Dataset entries
··········
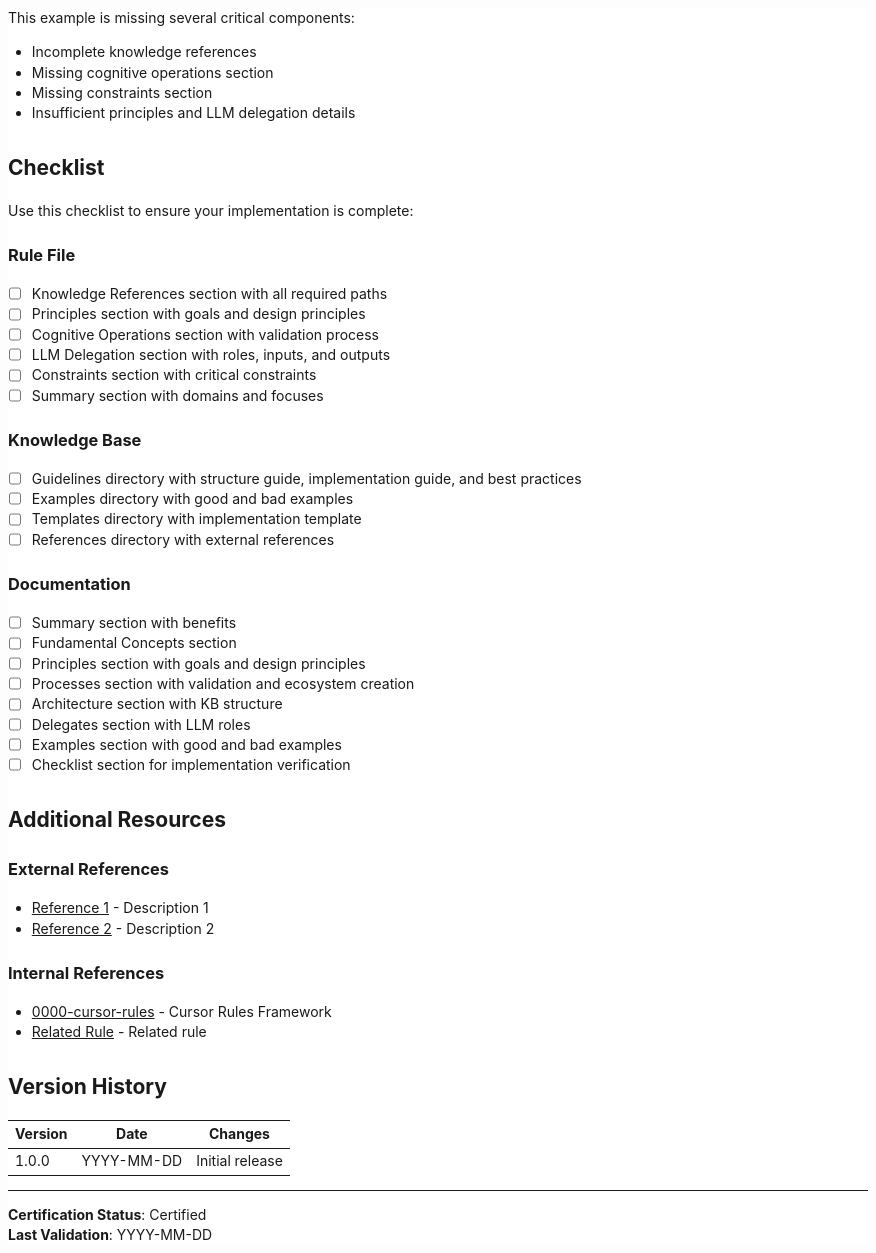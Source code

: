 This example is missing several critical components:

- Incomplete knowledge references
- Missing cognitive operations section
- Missing constraints section
- Insufficient principles and LLM delegation details

## Checklist

Use this checklist to ensure your implementation is complete:

### Rule File

- [ ] Knowledge References section with all required paths
- [ ] Principles section with goals and design principles
- [ ] Cognitive Operations section with validation process
- [ ] LLM Delegation section with roles, inputs, and outputs
- [ ] Constraints section with critical constraints
- [ ] Summary section with domains and focuses

### Knowledge Base

- [ ] Guidelines directory with structure guide, implementation guide, and best practices
- [ ] Examples directory with good and bad examples
- [ ] Templates directory with implementation template
- [ ] References directory with external references

### Documentation

- [ ] Summary section with benefits
- [ ] Fundamental Concepts section
- [ ] Principles section with goals and design principles
- [ ] Processes section with validation and ecosystem creation
- [ ] Architecture section with KB structure
- [ ] Delegates section with LLM roles
- [ ] Examples section with good and bad examples
- [ ] Checklist section for implementation verification

## Additional Resources

### External References

- [Reference 1](URL1) - Description 1
- [Reference 2](URL2) - Description 2

### Internal References

- [0000-cursor-rules](/.cursor/rules/0000-cursor-rules.mdc) - Cursor Rules Framework
- [Related Rule](/.cursor/rules/related-rule.mdc) - Related rule

## Version History

| Version | Date       | Changes         |
| ------- | ---------- | --------------- |
| 1.0.0   | YYYY-MM-DD | Initial release |

---

**Certification Status**: Certified  
**Last Validation**: YYYY-MM-DD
··········
◆ **Exercise aim**
Retype the entries above exactly. Stop after the line containing "### Rule File", and omit the pictures.

◆ **Task solution**
Source code

: This example is missing several critical components:

- Incomplete knowledge references
- Missing cognitive operations section
- Missing constraints section
- Insufficient principles and LLM delegation details

## Checklist

Use this checklist to ensure your implementation is complete:

### Rule File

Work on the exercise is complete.